━━━━━ DATA FOR THIS TASK ━━━━━

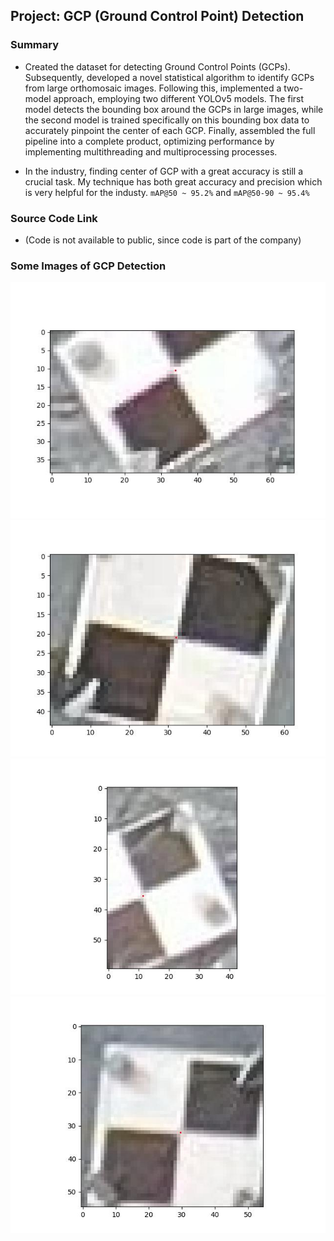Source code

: ## Project: GCP (Ground Control Point) Detection

### Summary

- Created the dataset for detecting Ground Control Points (GCPs). Subsequently, developed a novel statistical algorithm to identify GCPs from large orthomosaic images. Following this, implemented a two-model approach, employing two different YOLOv5 models. The first model detects the bounding box around the GCPs in large images, while the second model is trained specifically on this bounding box data to accurately pinpoint the center of each GCP. Finally, assembled the full pipeline into a complete product, optimizing performance by implementing multithreading and multiprocessing processes.

- In the industry, finding center of GCP with a great accuracy is still a crucial task. My technique has both great accuracy and precision which is very helpful for the industy. `mAP@50 ~ 95.2%` and `mAP@50-90 ~ 95.4%`

### Source Code Link

- (Code is not available to public, since code is part of the company)

### Some Images of GCP Detection

![GCP1](https://github.com/RustyGrackle/top_projects/blob/main/Images/DJI_20240405161044_0146-5-7.jpg)
![GCP2](https://github.com/RustyGrackle/top_projects/blob/main/Images/DJI_20240405162324_0654-2-4.jpg)
![GCP3](https://github.com/RustyGrackle/top_projects/blob/main/Images/DJI_20240405162421_0692-4-7.jpg)
![GCP4](https://github.com/RustyGrackle/top_projects/blob/main/Images/DJI_20240405162610_0764-1-1.jpg)
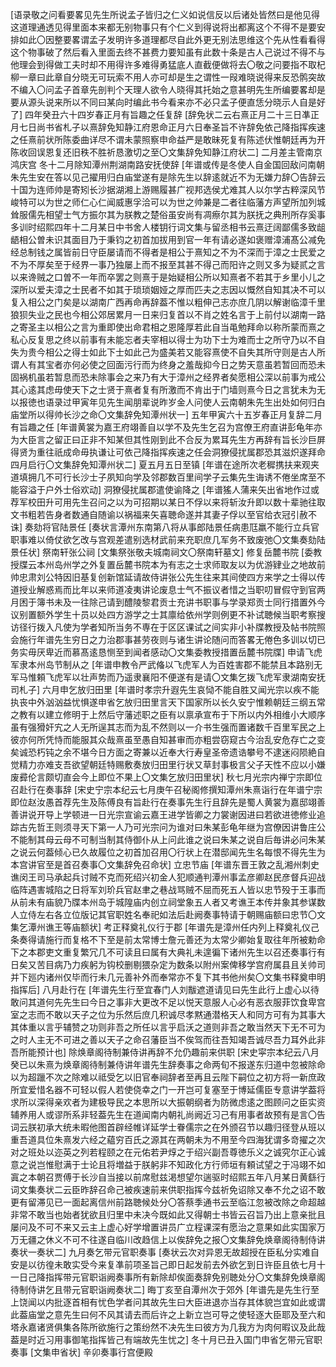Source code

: <!-- { "loadSidebar": true } -->
[语录敬之问看要畧见先生所说孟子皆归之仁义如说信反以后诸处皆然曰是他见得这道理通透见得里面本来都无别物事只有个仁义到得说将出都离这个不得不是要安排如此〇因整要畧谓孟子发明许多道理都尽自此外更无别法思维这个先从性看看得这个物事破了然后看入里面去终不甚费力要知虽有此数十条是古人己说过不得不与他理会到得做工夫时却不用得许多难得勇猛底人直截便做将去〇敬之问要指不取杞柳一章曰此章自分晓无可玩索不用人亦可却是生之谓性一叚难晓说得来反恐鹘突故不编入〇问孟子首章先剖判个天理人欲令人晓得其托始之意甚明先生所编要畧却是要从源头说来所以不同曰某向时编此书今看来亦不必只孟子便直恁分晓示人自是好了]
四年癸丑六十四岁春正月有旨趣之任复辞
[辞免状二云右熹正月二十三日凖正月七日尚书省札子以熹辞免知静江府恩命正月六日奉圣旨不许辞免依己降指挥疾速之任熹前状所陈委曲详尽不谓未蒙照察申命益严是敢昧死复有陈述伏惟朝廷再为开陈收回误恩复还旧秩不胜祈恳激切之至〇文集辞免知静江府状二]
二月差主管南京鸿庆宫
冬十二月除知潭州荆湖南路安抚使辞
[年谱或传是冬使人自金国回敌问南朝朱先生安在答以见己擢用归白庙堂遂有是除先生以辞逺就近不为无嫌力辞〇告辞云十国为连师帅是寄矧长沙据湖湘上游赐履甚广视邦选侯尤难其人以尔学古粹深风节峻特可以为世之师仁心仁闻威惠孚洽可以为世之帅兼是二者往临藩方声望所加列城耸服儒先相望士气方振尔其为朕教之楚俗虽安尚有凋瘵尔其为朕抚之典刑所存奚事多训时绍熙四年十二月某日中书舍人楼钥行词文集与留丞相书云熹迂阔鄙儒多致龃龉相公曽未识其面目乃于秉钧之初首加拔用到官一年有请必遂如褒赠漳浦髙公减免经总制钱之属皆前日守臣屡请而不得者是相公于熹知之不为不深而于漳之士民爱之不为不厚矣至于经界一事乃独屡上而不报至其甚不得己而阳许之则又多为疑贰之言以来谗贼之口曽不一年而卒罢之则熹于是始疑相公所以知熹者不若其于乡里小儿之深所以爱夫漳之士民者不如其于琐琐姻娅之厚而匹夫之志因以慨然自知其决不可以复入相公之门矣是以湖南广西再命再辞葢不惟以粗伸己志亦庶几阴以解谢临漳千里狼狈失业之民也今相公郊居累月一日来归复首以不肖之姓名言于上前付以湖南一路之寄圣主以相公之言为重即使出命君相之恩隆厚若此自当黾勉拜命以称所蒙而熹之私心反复思之终以前事有未能忘者夫宰相以得士为功下士为难而士之所守乃以不自失为贵今相公之得士如此下士如此己为盛美若又能容熹使不自失其所守则是古人所谓人有其宝者亦何必使之回面污行而为终身之羞哉抑今日之势天意虽若暂回而恐未固祸机虽若暂息而恐未除事会之来乃有大于漳州之经界者矣愿相公深以前事为戒公其心逺其虑毋使天下之士贤于熹者复有所激而不肯出于门墙则熹今日之言犹未为无以报徳也语录过甲寅年见先生闻朋辈说昨岁金人问使人云南朝朱先生出处如何归白庙堂所以得帅长沙之命〇文集辞免知潭州状一]
五年甲寅六十五岁春正月复辞二月有旨趣之任
[年谱黄裳为嘉王府翊善自以学不及先生乞召为宫僚王府直讲彭龟年亦为大臣言之留正曰正非不知某但其性刚到此不合反为累耳先生方再辞有旨长沙巨屏得贤为重往祇成命毋执谦让可依己降指挥疾速之任会洞獠侵扰属郡恐其滋炽遂拜命四月启行〇文集辞免知潭州状二]
夏五月五日至镇
[年谱在途所次老穉携扶来观夹道填拥几不可行长沙士子夙知向学及邻郡数百里间学子云集先生诲诱不倦坐席至不能容溢于户外士俗欢动]
洞獠侵扰属郡遣使谕降之
[年谱猺人蒲来矢出省地作过或荐军校田升可用先生召问之以为可招期以某日不俘以来将斩汝升即以数十辈驰往取文书粗若告身者数通自随谕以祸福来矢喜聴命遂并其妻子俘以至官给衣冠引赦不诛]
奏劾将官陆景任
[奏状言潭州东南第八将从事郎陆景任病患尫羸不能行立兵官职事难以倚仗欲乞改与宫观差遣别选材武前来充职庶几军务不致废弛〇文集奏劾陆景任状]
祭南轩张公祠
[文集祭张敬夫城南祠文〇祭南轩墓文]
修复岳麓书院
[委教授牒云本州岛州学之外复置岳麓书院本为有志之士求师取友以为优游肄业之地故前帅忠肃刘公特因旧基复创新馆延请故侍讲张公先生往来其间使四方来学之士得以传道授业解惑焉而比年以来师道凌夷讲论废息士气不振议者惜之当职叨冒假守到官两月困于簿书未及一往除己请到醴陵黎君贡士充讲书职事与学录郑贡士同行措置外今议别置额外学生十员以处四方游学之士其廪给依州学则例更不补试聴候当职考察搜访径行拨入凡使为学者知所当务不専在于区区课试之间实非小补牒教授及帖书院照会施行年谱先生穷日之力治郡事甚劳夜则与诸生讲论随问而答畧无倦色多训以切已务实毋厌卑近而慕髙逺恳恻至到闻者感动〇文集委教授措置岳麓书院牒]
申请飞虎军隶本州岛节制从之
[年谱申教令严武偹以飞虎军人为百姓害郡不能禁且本路别无军马惟頼飞虎军以壮声势而乃遥隶襄阳不便遂有是请〇文集乞拨飞虎军隶湖南安抚司札子]
六月申乞放归田里
[年谱时孝宗升遐先生哀恸不能自胜又闻光宗以疾不能执丧中外汹汹益忧惧遂申省乞放归田里言天下国家所以长久安宁惟赖朝廷三纲五常之教有以建立修明于上然后守藩述职之臣有以禀承宣布于下所以内外相维小大顺序虽有强猾奸宄之人无所逞其志而为乱不然则以一介书生强而置诸数千百里军民之上彼亦何所凭恃而能服其众哉熹虽至愚自知甚审而亦粗尝窃窥古今治乱安危存亡之变矣诚恐朽钝之余不堪今日方面之寄兼以近奉大行寿皇圣帝遗诰攀号不逮迷闷陨絶自觉精力亦难支吾欲望朝廷特赐敷奏放归田里行状又草封事极言父子天性不应以小嫌废彛伦言颇切直会今上即位不果上〇文集乞放归田里状]
秋七月光宗内禅宁宗即位召赴行在奏事辞
[宋史宁宗本纪云七月庚午召秘阁修撰知潭州朱熹诣行在年谱宁宗即位赵汝愚首荐先生及陈傅良有旨赴行在奏事先生行且辞先是蜀人黄裳为嘉邸翊善善讲说开导上学顿进一日光宗宣谕云嘉王进学皆卿之力裳谢因进曰若欲进徳修业追踪古先哲王则须寻天下第一人乃可光宗问为谁对曰朱某彭龟年继为宫僚因讲鲁庄公不能制其母云母不可制当制其侍御仆从上问此谁之说曰朱某之说自后毎讲必问朱某之说云何葢倾心已久故履位之初首加召用〇行状上在潜邸闻先生名每恨不得先生为本宫讲官至是首召奏事〇文集辞免召命状]
立忠节庙
[年谱东晋王敦之乱湘州刺史谯闵王司马承起兵讨贼不克而死绍兴初金人犯顺通判潭州事孟彦卿赵民彦督兵迎战临阵遇害城陷之日将军刘玠兵官赵聿之巷战骂贼不屈而死五人皆以忠节殁于王事而从前未有庙貌乃牒本州岛于城隍庙内创立祠堂象五人者又考谯王本传并象其参谋数人立侍左右各立位版记其官职姓名奉祀如法后赴阙奏事特请于朝赐庙额曰忠节〇文集乞潭州谯王等庙额状]
考正释奠礼仪行于郡
[年谱先是漳州任内列上释奠礼仪己条奏得请施行而复格不下至是前太常博士詹元善还为太常少卿始复取往年所被勅命下之本郡吏文重复繁冗几不可读且曰属有大典礼未遑徧下诸州先生以召还奏事行有日矣又苦目病乃力疾躬为钩校删剔猥杂定为数条以附州案俾移学宫府属县且关帅司并下廵内诸州仅毕而行未几元善补外而奉常亦不复下其书他州矣〇文集书释奠申明指挥后]
八月赴行在
[年谱先生行至宜春门人刘黻遮道请见曰先生此行上虚心以待敢问其道何先先生曰今日之事非大更改不足以悦天意服人心必有恶衣服菲饮食卑宫室之志而不敢以天子之位为乐然后庶几积诚尽孝黙通潜格天人和同方可有为其事大其体重以言乎辅赞之功则非吾之所任以言乎启沃之道则非吾之敢当然天下无不可为之时人主无不可进之善以天子之命召藩臣当不俟驾而往吾知竭吾诚尽吾力耳外此非吾所能预计也]
除焕章阁待制兼侍讲再辞不允仍趣前来供职
[宋史寜宗本纪云八月癸已以朱熹为焕章阁待制兼侍讲年谱先生辞奏事之命两旬不报遂东归道中忽被除命以为超躐不次之除难以祗受乞以旧官奉祠辞者至再且云陛下嗣位之初方将一新庶政所宜爱惜名器不可轻以假人若使侥幸之门一开岂可复塞至于博延儒臣专意讲学葢将求所以深得亲欢者为建极导民之本思所以大振朝纲者为防微虑逺之图顾问之臣实资辅养用人或谬所系非轻葢先生在道闻南内朝礼尚阙近习己有用事者故预有是言〇告词云朕初承大统未暇他图首辟经帷详延学士眷儒宗之在外颁召节以趣归径登从班以重吾道具位朱熹发六经之藴穷百氏之源其在两朝未为不用至今四海犹谓多竒擢之次对之班处以迩英之列若程颐之在元佑若尹焞之于绍兴副吾尊徳乐义之诚究尔正心诚意之说岂惟慰满于士论且将増益于朕躬非不知政化方行师垣有頼试望之于冯翊不如寘之本朝召贾傅于长沙自当接以前席慰兹渇想望尔遄驱时绍熙五年八月某日黄繇行词文集奏状二云臣昨辞召命己被疾速前来供职指挥今兹祈免诏除又奉不允之诏不敢更有留滞见已一面起离信州前路聴候处分〇答蔡季通书云至临江忽被改除之命超越非常不敢当也始者犹欲且归里中未决今既如此又得朝士书皆云召旨乃出上意亲批且屡问及不可不来又云主上虚心好学增置讲员广立程课深有愿治之意果如此实国家万万无疆之休义不可不往遂自临川改趋信上以俟辞免之报〇文集辞免焕章阁待制侍讲奏状一奏状二]
九月奏乞带元官职奏事
[奏状云次对异恩无故超授在臣私分实难自安是以彷徨未敢实受今来复凖前项圣旨己即日起发前去外欲乞到日许臣且依七月十一日己降指挥带元官职诣阙奏事所有新除却俟面奏辞免别聴处分〇文集辞免焕章阁待制侍讲乞且带元官职诣阙奏状二]
晦丁亥至自潭州次于郊外
[年谱先是先生行至上饶闻以内批逐首相有忧色学者问其故先生曰大臣进退亦当存其体貌岂宜如此或谓此葢庙堂之意先生曰何不风其请去而后许之上新立岂可导之使轻逐大臣耶及至六和塔永嘉诸贤俱集各陈所欲施行之策纷然不决先生曰彼方为几我方为肉何暇议及此哉葢是时近习用事御笔指挥皆己有端故先生忧之]
冬十月已丑入国门申省乞带元官职奏事
[文集申省状]
辛卯奏事行宫便殿
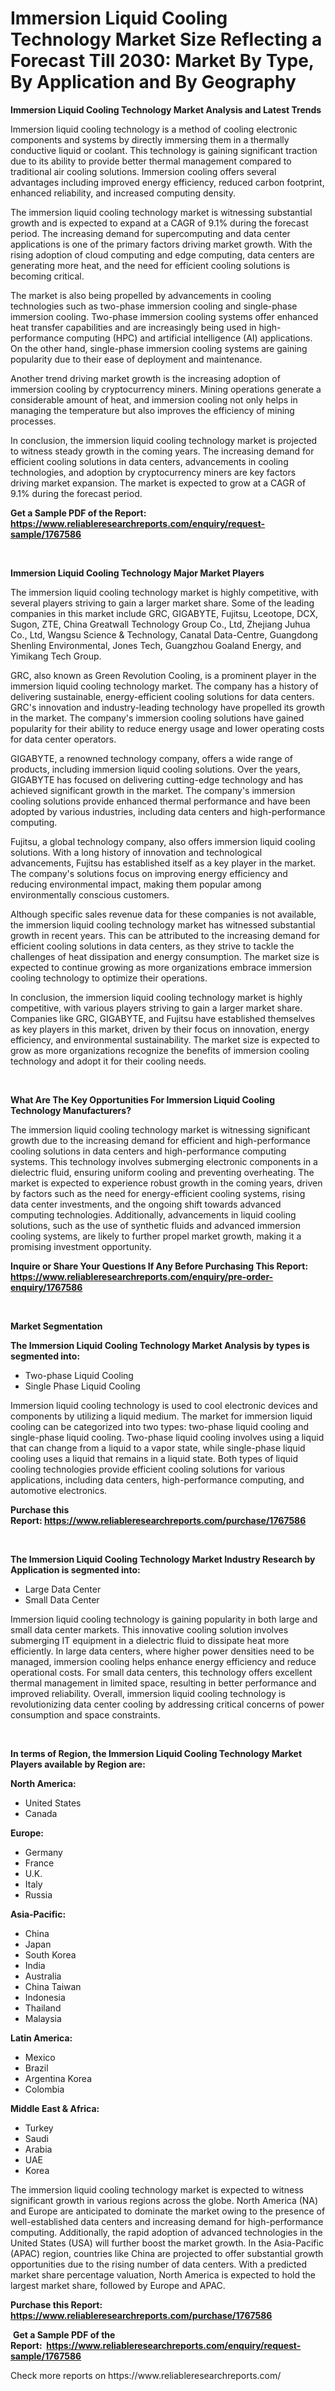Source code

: <p><h1>Immersion Liquid Cooling Technology Market Size Reflecting a Forecast Till 2030: Market By Type, By Application and By Geography</h1></p><p><strong>Immersion Liquid Cooling Technology Market Analysis and Latest Trends</strong></p>
<p><p>Immersion liquid cooling technology is a method of cooling electronic components and systems by directly immersing them in a thermally conductive liquid or coolant. This technology is gaining significant traction due to its ability to provide better thermal management compared to traditional air cooling solutions. Immersion cooling offers several advantages including improved energy efficiency, reduced carbon footprint, enhanced reliability, and increased computing density.</p><p>The immersion liquid cooling technology market is witnessing substantial growth and is expected to expand at a CAGR of 9.1% during the forecast period. The increasing demand for supercomputing and data center applications is one of the primary factors driving market growth. With the rising adoption of cloud computing and edge computing, data centers are generating more heat, and the need for efficient cooling solutions is becoming critical.</p><p>The market is also being propelled by advancements in cooling technologies such as two-phase immersion cooling and single-phase immersion cooling. Two-phase immersion cooling systems offer enhanced heat transfer capabilities and are increasingly being used in high-performance computing (HPC) and artificial intelligence (AI) applications. On the other hand, single-phase immersion cooling systems are gaining popularity due to their ease of deployment and maintenance.</p><p>Another trend driving market growth is the increasing adoption of immersion cooling by cryptocurrency miners. Mining operations generate a considerable amount of heat, and immersion cooling not only helps in managing the temperature but also improves the efficiency of mining processes.</p><p>In conclusion, the immersion liquid cooling technology market is projected to witness steady growth in the coming years. The increasing demand for efficient cooling solutions in data centers, advancements in cooling technologies, and adoption by cryptocurrency miners are key factors driving market expansion. The market is expected to grow at a CAGR of 9.1% during the forecast period.</p></p>
<p><strong>Get a Sample PDF of the Report:&nbsp; <a href="https://www.reliableresearchreports.com/enquiry/request-sample/1767586">https://www.reliableresearchreports.com/enquiry/request-sample/1767586</a></strong></p>
<p>&nbsp;</p>
<p><strong>Immersion Liquid Cooling Technology Major Market Players</strong></p>
<p><p>The immersion liquid cooling technology market is highly competitive, with several players striving to gain a larger market share. Some of the leading companies in this market include GRC, GIGABYTE, Fujitsu, Lceotope, DCX, Sugon, ZTE, China Greatwall Technology Group Co., Ltd, Zhejiang Juhua Co., Ltd, Wangsu Science & Technology, Canatal Data-Centre, Guangdong Shenling Environmental, Jones Tech, Guangzhou Goaland Energy, and Yimikang Tech Group.</p><p>GRC, also known as Green Revolution Cooling, is a prominent player in the immersion liquid cooling technology market. The company has a history of delivering sustainable, energy-efficient cooling solutions for data centers. GRC's innovation and industry-leading technology have propelled its growth in the market. The company's immersion cooling solutions have gained popularity for their ability to reduce energy usage and lower operating costs for data center operators.</p><p>GIGABYTE, a renowned technology company, offers a wide range of products, including immersion liquid cooling solutions. Over the years, GIGABYTE has focused on delivering cutting-edge technology and has achieved significant growth in the market. The company's immersion cooling solutions provide enhanced thermal performance and have been adopted by various industries, including data centers and high-performance computing.</p><p>Fujitsu, a global technology company, also offers immersion liquid cooling solutions. With a long history of innovation and technological advancements, Fujitsu has established itself as a key player in the market. The company's solutions focus on improving energy efficiency and reducing environmental impact, making them popular among environmentally conscious customers.</p><p>Although specific sales revenue data for these companies is not available, the immersion liquid cooling technology market has witnessed substantial growth in recent years. This can be attributed to the increasing demand for efficient cooling solutions in data centers, as they strive to tackle the challenges of heat dissipation and energy consumption. The market size is expected to continue growing as more organizations embrace immersion cooling technology to optimize their operations.</p><p>In conclusion, the immersion liquid cooling technology market is highly competitive, with various players striving to gain a larger market share. Companies like GRC, GIGABYTE, and Fujitsu have established themselves as key players in this market, driven by their focus on innovation, energy efficiency, and environmental sustainability. The market size is expected to grow as more organizations recognize the benefits of immersion cooling technology and adopt it for their cooling needs.</p></p>
<p>&nbsp;</p>
<p><strong>What Are The Key Opportunities For Immersion Liquid Cooling Technology Manufacturers?</strong></p>
<p><p>The immersion liquid cooling technology market is witnessing significant growth due to the increasing demand for efficient and high-performance cooling solutions in data centers and high-performance computing systems. This technology involves submerging electronic components in a dielectric fluid, ensuring uniform cooling and preventing overheating. The market is expected to experience robust growth in the coming years, driven by factors such as the need for energy-efficient cooling systems, rising data center investments, and the ongoing shift towards advanced computing technologies. Additionally, advancements in liquid cooling solutions, such as the use of synthetic fluids and advanced immersion cooling systems, are likely to further propel market growth, making it a promising investment opportunity.</p></p>
<p><strong>Inquire or Share Your Questions If Any Before Purchasing This Report: <a href="https://www.reliableresearchreports.com/enquiry/pre-order-enquiry/1767586">https://www.reliableresearchreports.com/enquiry/pre-order-enquiry/1767586</a></strong></p>
<p>&nbsp;</p>
<p><strong>Market Segmentation</strong></p>
<p><strong>The Immersion Liquid Cooling Technology Market Analysis by types is segmented into:</strong></p>
<p><ul><li>Two-phase Liquid Cooling</li><li>Single Phase Liquid Cooling</li></ul></p>
<p><p>Immersion liquid cooling technology is used to cool electronic devices and components by utilizing a liquid medium. The market for immersion liquid cooling can be categorized into two types: two-phase liquid cooling and single-phase liquid cooling. Two-phase liquid cooling involves using a liquid that can change from a liquid to a vapor state, while single-phase liquid cooling uses a liquid that remains in a liquid state. Both types of liquid cooling technologies provide efficient cooling solutions for various applications, including data centers, high-performance computing, and automotive electronics.</p></p>
<p><strong>Purchase this Report:&nbsp;<a href="https://www.reliableresearchreports.com/purchase/1767586">https://www.reliableresearchreports.com/purchase/1767586</a></strong></p>
<p>&nbsp;</p>
<p><strong>The Immersion Liquid Cooling Technology Market Industry Research by Application is segmented into:</strong></p>
<p><ul><li>Large Data Center</li><li>Small Data Center</li></ul></p>
<p><p>Immersion liquid cooling technology is gaining popularity in both large and small data center markets. This innovative cooling solution involves submerging IT equipment in a dielectric fluid to dissipate heat more efficiently. In large data centers, where higher power densities need to be managed, immersion cooling helps enhance energy efficiency and reduce operational costs. For small data centers, this technology offers excellent thermal management in limited space, resulting in better performance and improved reliability. Overall, immersion liquid cooling technology is revolutionizing data center cooling by addressing critical concerns of power consumption and space constraints.</p></p>
<p>&nbsp;</p>
<p><strong>In terms of Region, the Immersion Liquid Cooling Technology Market Players available by Region are:</strong></p>
<p>
    <p> <strong> North America: </strong>
        <ul>
            <li>United States</li>
            <li>Canada</li>
        </ul>
        </p> 
    <p> <strong> Europe: </strong>
        <ul>
            <li>Germany</li>
            <li>France</li>
            <li>U.K.</li>
            <li>Italy</li>
            <li>Russia</li>
        </ul>
        </p> 
    <p> <strong> Asia-Pacific: </strong>
        <ul>
            <li>China</li>
            <li>Japan</li>
            <li>South Korea</li>
            <li>India</li>
            <li>Australia</li>
            <li>China Taiwan</li>
            <li>Indonesia</li>
            <li>Thailand</li>
            <li>Malaysia</li>
        </ul>
        </p> 
    <p> <strong> Latin America: </strong>
        <ul>
            <li>Mexico</li>
            <li>Brazil</li>
            <li>Argentina Korea</li>
            <li>Colombia</li>
        </ul>
        </p> 
    <p> <strong> Middle East & Africa: </strong>
        <ul>
            <li>Turkey</li>
            <li>Saudi</li>
            <li>Arabia</li>
            <li>UAE</li>
            <li>Korea</li>
        </ul>
    </p>
    </p>
<p><p>The immersion liquid cooling technology market is expected to witness significant growth in various regions across the globe. North America (NA) and Europe are anticipated to dominate the market owing to the presence of well-established data centers and increasing demand for high-performance computing. Additionally, the rapid adoption of advanced technologies in the United States (USA) will further boost the market growth. In the Asia-Pacific (APAC) region, countries like China are projected to offer substantial growth opportunities due to the rising number of data centers. With a predicted market share percentage valuation, North America is expected to hold the largest market share, followed by Europe and APAC.</p></p>
<p><strong>Purchase this Report: <a href="https://www.reliableresearchreports.com/purchase/1767586">https://www.reliableresearchreports.com/purchase/1767586</a></strong></p>
<p>&nbsp;<strong>Get a Sample PDF of the Report:&nbsp;&nbsp;<a href="https://www.reliableresearchreports.com/enquiry/request-sample/1767586">https://www.reliableresearchreports.com/enquiry/request-sample/1767586</a></strong></p>
<p><strong></strong></p>
<p>Check more reports on https://www.reliableresearchreports.com/</p>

━━━━━

### ABOUT THIS EXERCISE
Each line in the records above that contains the word "United" must be copied.

### ANSWER AREA
            <li>United States</li>
<p><p>The immersion liquid cooling technology market is expected to witness significant growth in various regions across the globe. North America (NA) and Europe are anticipated to dominate the market owing to the presence of well-established data centers and increasing demand for high-performance computing. Additionally, the rapid adoption of advanced technologies in the United States (USA) will further boost the market growth. In the Asia-Pacific (APAC) region, countries like China are projected to offer substantial growth opportunities due to the rising number of data centers. With a predicted market share percentage valuation, North America is expected to hold the largest market share, followed by Europe and APAC.</p></p>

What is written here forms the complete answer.